'Fans for Diversity' aiming to increase Asian presence in matchday crowds
Neil Ashton has written the following article for the Daily Mail about Asian participation in English football:
There is an image from Stamford Bridge on Saturday, when Mark Yeates scored Bradford City’s fourth goal, that suggests a cultural shift is taking place in the game.
A few rows behind Petr Cech’s goal, a dozen or so Asian football fans prepare to celebrate the Bantams’ magnificent victory over Chelsea in the FA Cup fourth round. It is a sign of progress.
There is an obvious lack of Asian representation among supporters at football matches across the country and yet very little has been done to challenge the social, cultural and historical barriers that exist.
To take Bradford as an example, 26.8 per cent (140,149) of the local population are considered Asian or Asian/British according to the statistics published in the Government’s 2011 census.
Many live in the immediate areas surrounding Bradford’s stadium Valley Parade, such as Manningham, Bradford Moor, City, Little Horton and Toller. So far the club has barely scratched the surface.
With a full-time staff of just 12 (outside of the manager, coaches and playing staff) the club have never had the resources to target a specific area of the local community. The Asian population remains largely untapped.
Of the 14,000 people who regularly attend Bradford’s home games, only a handful watching Phil Parkinson’s team at Valley Parade are of Asian origin.
The BanglaBantams’ Twitter feed, who describe themselves as ‘a group of supporters from the heart of the city following our local team’, was activated last week and has 51 followers.
So why not more, and why aren’t more Asian families attending matches at Bradford City and beyond?
‘We have never done any specific targeting of any particular area of our fan base, but we have tried to make it affordable for families,’ admitted Bradford’s co-chairman Julian Rhodes.
Seven years ago season tickets at Valley Parade were capped at £138, among the cheapest in the country to watch 23 home games when the team were in League Two. This season they are just £199.
‘Bradford is a very poor area, with some of the poorest supporters in the country, but the atmosphere in recent times has been electric,’ added Rhodes.

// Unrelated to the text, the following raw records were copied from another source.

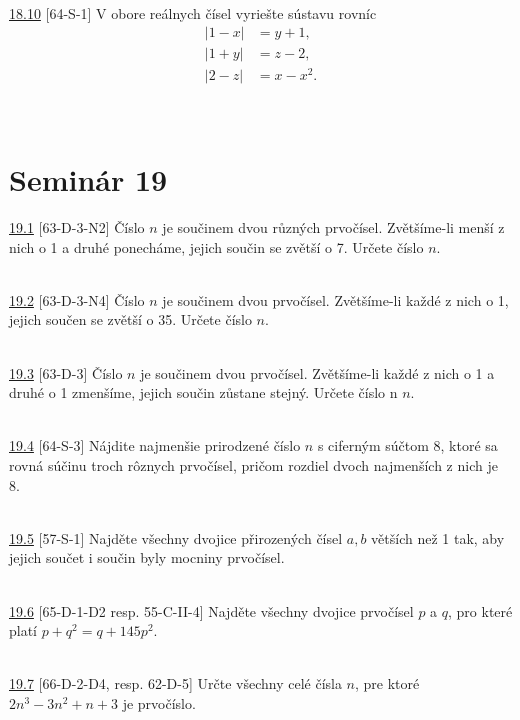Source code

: \\

\noindent \ul{18.10} [64-S-1]
V obore reálnych čísel vyriešte sústavu rovníc
\begin{align*}
|1 - x| &= y + 1,\\
|1 + y| &= z - 2,\\
|2 - z| &= x - x^2.
\end{align*}

\\

\section*{Seminár 19}

\noindent \ul{19.1} [63-D-3-N2] Číslo $n$ je součinem dvou různých prvočísel.
Zvětšíme-li menší z nich o 1 a druhé ponecháme, jejich součin se zvětší o 7.
Určete číslo $n$.

\\

\noindent \ul{19.2} [63-D-3-N4] Číslo $n$ je součinem dvou prvočísel.
Zvětšíme-li každé z nich o 1, jejich součen se zvětší o 35. Určete číslo $n$.

\\

\noindent \ul{19.3} [63-D-3] Číslo $n$ je součinem dvou prvočísel. Zvětšíme-li
každé z nich o 1 a druhé o 1 zmenšíme, jejich součin zůstane stejný. Určete
číslo n $n$.

\\

\noindent \ul{19.4} [64-S-3]
Nájdite najmenšie prirodzené číslo $n$ s ciferným súčtom 8, ktoré sa rovná súčinu troch rôznych prvočísel, pričom rozdiel dvoch najmenších z nich je 8.


\\

\noindent \ul{19.5} [57-S-1]
Najděte všechny dvojice přirozených čísel $a, b$ větších než 1 tak, aby jejich součet i součin byly mocniny prvočísel.


\\

\noindent \ul{19.6} [65-D-1-D2 resp. 55-C-II-4] Najděte všechny dvojice
prvočísel $p$ a $q$, pro které platí $p + q^2= q + 145p^2$.


\\

\noindent \ul{19.7} [66-D-2-D4, resp. 62-D-5]
Určte všechny celé čísla $n$, pre ktoré $2n^3 -3n^2 +n+3$ je prvočíslo.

‘It is not intimidating for Asian football fans and I don’t think there are any cultural issues. When we got to the Capital One Cup final against Swansea, the whole city got behind the team.’
On Monday evening, when BBC’s Look North programme took to the streets of Bradford to vox pop the residents about their famous FA Cup win, they spoke to people from different ethnic backgrounds.

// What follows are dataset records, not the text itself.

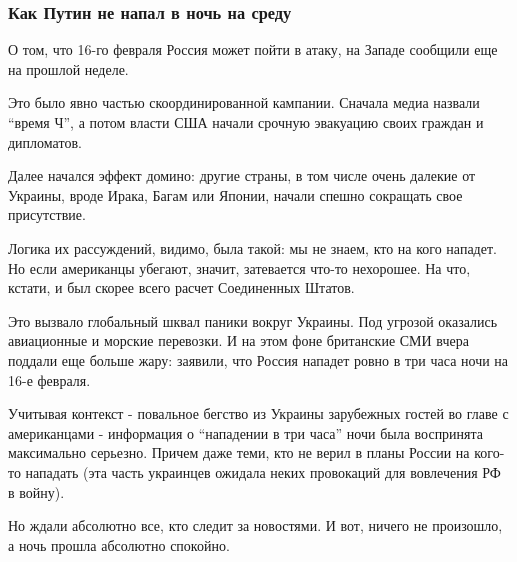  
 
 
 
 

\subsubsection{Как Путин не напал в ночь на среду}
\label{sec:16_02_2022.stz.news.ua.strana.3.putin_ne_napal_infvojna.1.kak_putin_ne_napal_v_noch_na_sredu}

О том, что 16-го февраля Россия может пойти в атаку, на Западе сообщили еще на
прошлой неделе.

Это было явно частью скоординированной кампании. Сначала медиа назвали \enquote{время
Ч}, а потом власти США начали срочную эвакуацию своих граждан и дипломатов. 

Далее начался эффект домино: другие страны, в том числе очень далекие от
Украины, вроде Ирака, Багам или Японии, начали спешно сокращать свое
присутствие.

Логика их рассуждений, видимо, была такой: мы не знаем, кто на кого нападет. Но
если американцы убегают, значит, затевается что-то нехорошее. На что, кстати, и
был скорее всего расчет Соединенных Штатов. 

Это вызвало глобальный шквал паники вокруг Украины. Под угрозой оказались
авиационные и морские перевозки. И на этом фоне британские СМИ вчера поддали
еще больше жару: заявили, что Россия нападет ровно в три часа ночи на 16-е
февраля. 

Учитывая контекст - повальное бегство из Украины зарубежных гостей во главе с
американцами - информация о \enquote{нападении в три часа} ночи была воспринята
максимально серьезно. Причем даже теми, кто не верил в планы России на кого-то
нападать (эта часть украинцев ожидала неких провокаций для вовлечения РФ в
войну). 

Но ждали абсолютно все, кто следит за новостями. И вот, ничего не произошло, а
ночь прошла абсолютно спокойно.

Despite this approach, there is still a good deal of negativity about the matchday experience, particularly because of the ridicule from opposition supporters.
Singing ‘you’re just a town full of p****’ is just not acceptable.
In the 1990s, it was not unheard of to be in a stand with supporters singing ‘I would rather be a p*** than a Manc’ when a team played Manchester United. Attitudes like that breed resentment and fear.
In the streets surrounding Bradford’s stadium, young Asian children will play football between the parked cars as a part of their recreation.
When it comes to matchday, they are forced inside when their parents, usually first or second generation Asians, pull them off the streets.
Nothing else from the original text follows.